*** Block opens ***
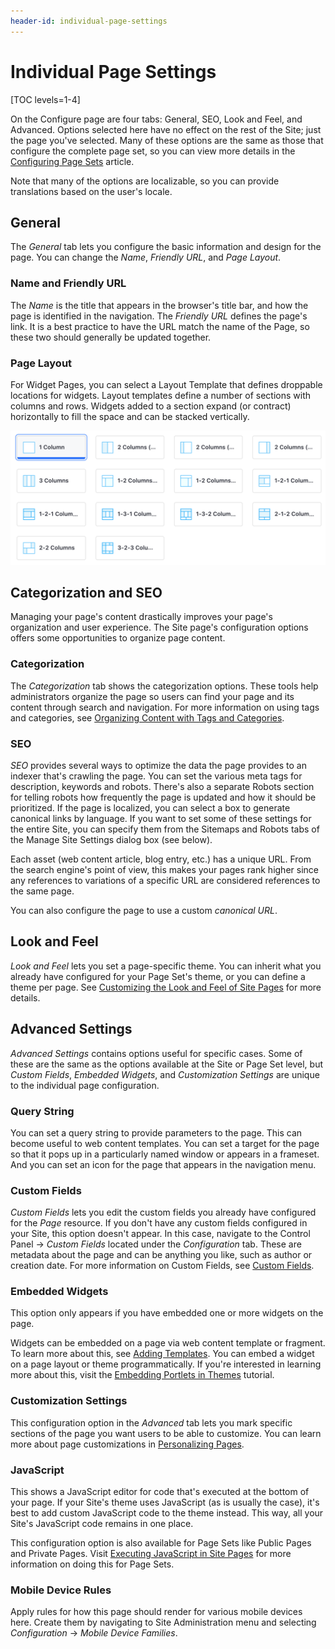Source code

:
 ```yaml
---
header-id: individual-page-settings
---
```


# Individual Page Settings

[TOC levels=1-4]

On the Configure page are four tabs: General, SEO, Look and Feel, and 
Advanced. Options selected here have no effect on the rest of the 
Site; just the page you've selected. Many of these options are the same as
those that configure the complete page set, so you can view more details in the 
[Configuring Page Sets](/docs/7-2/user/-/knowledge_base/u/configuring-page-sets) 
article.

Note that many of the options are localizable, so you can provide translations
based on the user's locale.

## General

The *General* tab lets you configure the basic information and design for the 
page. You can change the *Name*, *Friendly URL*, and *Page Layout*. 

### Name and Friendly URL

The *Name* is the title that appears in the browser's title bar, and how the 
page is identified in the navigation. The *Friendly URL* defines the page's
link. It is a best practice to have the URL match the name of the Page, so
these two should generally be updated together.

### Page Layout

For Widget Pages, you can select a Layout Template that defines droppable
locations for widgets. Layout templates define a number of sections with
columns and rows. Widgets added to a section expand (or contract) 
horizontally to fill the space and can be stacked vertically. 

![Figure 1: Setting a layout template for your page.](../../../../../images/page-select-layout.png)

## Categorization and SEO

Managing your page's content drastically improves your page's organization and
user experience. The Site page's configuration options offers some opportunities
to organize page content.

### Categorization

The *Categorization* tab shows the categorization options. These tools help
administrators organize the page so users can find your page and its
content through search and navigation. For more information on using tags and
categories, see 
[Organizing Content with Tags and Categories](/docs/7-1/user/-/knowledge_base/u/organizing-content-with-tags-and-categories).

### SEO

*SEO* provides several ways to optimize the data the page provides to an indexer
that's crawling the page. You can set the various meta tags for description,
keywords and robots. There's also a separate Robots section for telling robots
how frequently the page is updated and how it should be prioritized. If the page
is localized, you can select a box to generate canonical links by language. If
you want to set some of these settings for the entire Site, you can specify them
from the Sitemaps and Robots tabs of the Manage Site Settings dialog box (see
below).

Each asset (web content article, blog entry, etc.) has a unique URL. From the
search engine's point of view, this makes your pages rank higher since any
references to variations of a specific URL are considered references to the same
page.

You can also configure the page to use a custom *canonical URL*. 

## Look and Feel

*Look and Feel* lets you set a page-specific theme. You can inherit what you
already have configured for your Page Set's theme, or you can define a theme per
page. See 
[Customizing the Look and Feel of Site Pages](/docs/7-2/user/-/knowledge_base/u/page-set-look-and-feel)
for more details.

## Advanced Settings

*Advanced Settings* contains options useful for specific cases. Some of these
are the same as the options available at the Site or Page Set level, but *Custom
Fields*, *Embedded Widgets*, and *Customization Settings* are unique to the
individual page configuration.

### Query String

You can set a query string to provide parameters to the page. This can become
useful to web content templates. You can set a target for the page so that it
pops up in a particularly named window or appears in a frameset. And you
can set an icon for the page that appears in the navigation menu.

### Custom Fields

*Custom Fields* lets you edit the custom fields you already have configured for
the *Page* resource. If you don't have any custom fields configured in your
Site, this option doesn't appear. In this case, navigate to the Control
Panel &rarr; *Custom Fields* located under the *Configuration* tab. These are
metadata about the page and can be anything you like, such as author or creation
date. For more information on Custom Fields, see 
[Custom Fields](/docs/7-1/user/-/knowledge_base/u/setting-up).

### Embedded Widgets

This option only appears if you have embedded one or more widgets on
the page. 

Widgets can be embedded on a page via web content template or fragment. To
learn more about this, see 
[Adding Templates](/docs/7-2/user/-/knowledge_base/u/adding-templates).
You can embed a widget on a page layout or theme programmatically. If you're
interested in learning more about this, visit the
[Embedding Portlets in Themes](develop/tutorials/-/knowledge_base/7-2/embedding-portlets-in-themes)
tutorial.

### Customization Settings

This configuration option in the *Advanced* tab lets you mark specific
sections of the page you want users to be able to customize. You can learn more
about page customizations in 
[Personalizing Pages](/docs/7-2/user/-/knowledge_base/u/personalizing-pages).

### JavaScript

This shows a JavaScript editor for code that's executed at the bottom of your
page. If your Site's theme uses JavaScript (as is usually the case), it's best
to add custom JavaScript code to the theme instead. This way, all your Site's
JavaScript code remains in one place.

This configuration option is also available for Page Sets like Public Pages and
Private Pages. Visit 
[Executing JavaScript in Site Pages](/docs/7-2/user/-/knowledge_base/u/advanced-page-set-options#executing-javascript-in-site-pages)
for more information on doing this for Page Sets.

### Mobile Device Rules

Apply rules for how this page should render for various mobile devices here.
Create them by navigating to Site Administration menu and selecting
*Configuration* &rarr; *Mobile Device Families*.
*** Block closes ***
**WHAT YOU WILL DO:** Retype each line of the records exactly as it reads; no pictures belong in the copy.

**YOUR RESPONSE:**
Source code

:
 ```yaml
---
header-id: individual-page-settings
---
```


# Individual Page Settings

[TOC levels=1-4]

On the Configure page are four tabs: General, SEO, Look and Feel, and 
Advanced. Options selected here have no effect on the rest of the 
Site; just the page you've selected. Many of these options are the same as
those that configure the complete page set, so you can view more details in the 
[Configuring Page Sets](/docs/7-2/user/-/knowledge_base/u/configuring-page-sets) 
article.

Note that many of the options are localizable, so you can provide translations
based on the user's locale.

## General

The *General* tab lets you configure the basic information and design for the 
page. You can change the *Name*, *Friendly URL*, and *Page Layout*. 

### Name and Friendly URL

The *Name* is the title that appears in the browser's title bar, and how the 
page is identified in the navigation. The *Friendly URL* defines the page's
link. It is a best practice to have the URL match the name of the Page, so
these two should generally be updated together.

### Page Layout

For Widget Pages, you can select a Layout Template that defines droppable
locations for widgets. Layout templates define a number of sections with
columns and rows. Widgets added to a section expand (or contract) 
horizontally to fill the space and can be stacked vertically. 

![Figure 1: Setting a layout template for your page.](../../../../../images/page-select-layout.png)

## Categorization and SEO

Managing your page's content drastically improves your page's organization and
user experience. The Site page's configuration options offers some opportunities
to organize page content.

### Categorization

The *Categorization* tab shows the categorization options. These tools help
administrators organize the page so users can find your page and its
content through search and navigation. For more information on using tags and
categories, see 
[Organizing Content with Tags and Categories](/docs/7-1/user/-/knowledge_base/u/organizing-content-with-tags-and-categories).

### SEO

*SEO* provides several ways to optimize the data the page provides to an indexer
that's crawling the page. You can set the various meta tags for description,
keywords and robots. There's also a separate Robots section for telling robots
how frequently the page is updated and how it should be prioritized. If the page
is localized, you can select a box to generate canonical links by language. If
you want to set some of these settings for the entire Site, you can specify them
from the Sitemaps and Robots tabs of the Manage Site Settings dialog box (see
below).

Each asset (web content article, blog entry, etc.) has a unique URL. From the
search engine's point of view, this makes your pages rank higher since any
references to variations of a specific URL are considered references to the same
page.

You can also configure the page to use a custom *canonical URL*. 

## Look and Feel

*Look and Feel* lets you set a page-specific theme. You can inherit what you
already have configured for your Page Set's theme, or you can define a theme per
page. See 
[Customizing the Look and Feel of Site Pages](/docs/7-2/user/-/knowledge_base/u/page-set-look-and-feel)
for more details.

## Advanced Settings

*Advanced Settings* contains options useful for specific cases. Some of these
are the same as the options available at the Site or Page Set level, but *Custom
Fields*, *Embedded Widgets*, and *Customization Settings* are unique to the
individual page configuration.

### Query String

You can set a query string to provide parameters to the page. This can become
useful to web content templates. You can set a target for the page so that it
pops up in a particularly named window or appears in a frameset. And you
can set an icon for the page that appears in the navigation menu.

### Custom Fields

*Custom Fields* lets you edit the custom fields you already have configured for
the *Page* resource. If you don't have any custom fields configured in your
Site, this option doesn't appear. In this case, navigate to the Control
Panel &rarr; *Custom Fields* located under the *Configuration* tab. These are
metadata about the page and can be anything you like, such as author or creation
date. For more information on Custom Fields, see 
[Custom Fields](/docs/7-1/user/-/knowledge_base/u/setting-up).

### Embedded Widgets

This option only appears if you have embedded one or more widgets on
the page. 

Widgets can be embedded on a page via web content template or fragment. To
learn more about this, see 
[Adding Templates](/docs/7-2/user/-/knowledge_base/u/adding-templates).
You can embed a widget on a page layout or theme programmatically. If you're
interested in learning more about this, visit the
[Embedding Portlets in Themes](develop/tutorials/-/knowledge_base/7-2/embedding-portlets-in-themes)
tutorial.

### Customization Settings

This configuration option in the *Advanced* tab lets you mark specific
sections of the page you want users to be able to customize. You can learn more
about page customizations in 
[Personalizing Pages](/docs/7-2/user/-/knowledge_base/u/personalizing-pages).

### JavaScript

This shows a JavaScript editor for code that's executed at the bottom of your
page. If your Site's theme uses JavaScript (as is usually the case), it's best
to add custom JavaScript code to the theme instead. This way, all your Site's
JavaScript code remains in one place.

This configuration option is also available for Page Sets like Public Pages and
Private Pages. Visit 
[Executing JavaScript in Site Pages](/docs/7-2/user/-/knowledge_base/u/advanced-page-set-options#executing-javascript-in-site-pages)
for more information on doing this for Page Sets.

### Mobile Device Rules

Apply rules for how this page should render for various mobile devices here.
Create them by navigating to Site Administration menu and selecting
*Configuration* &rarr; *Mobile Device Families*.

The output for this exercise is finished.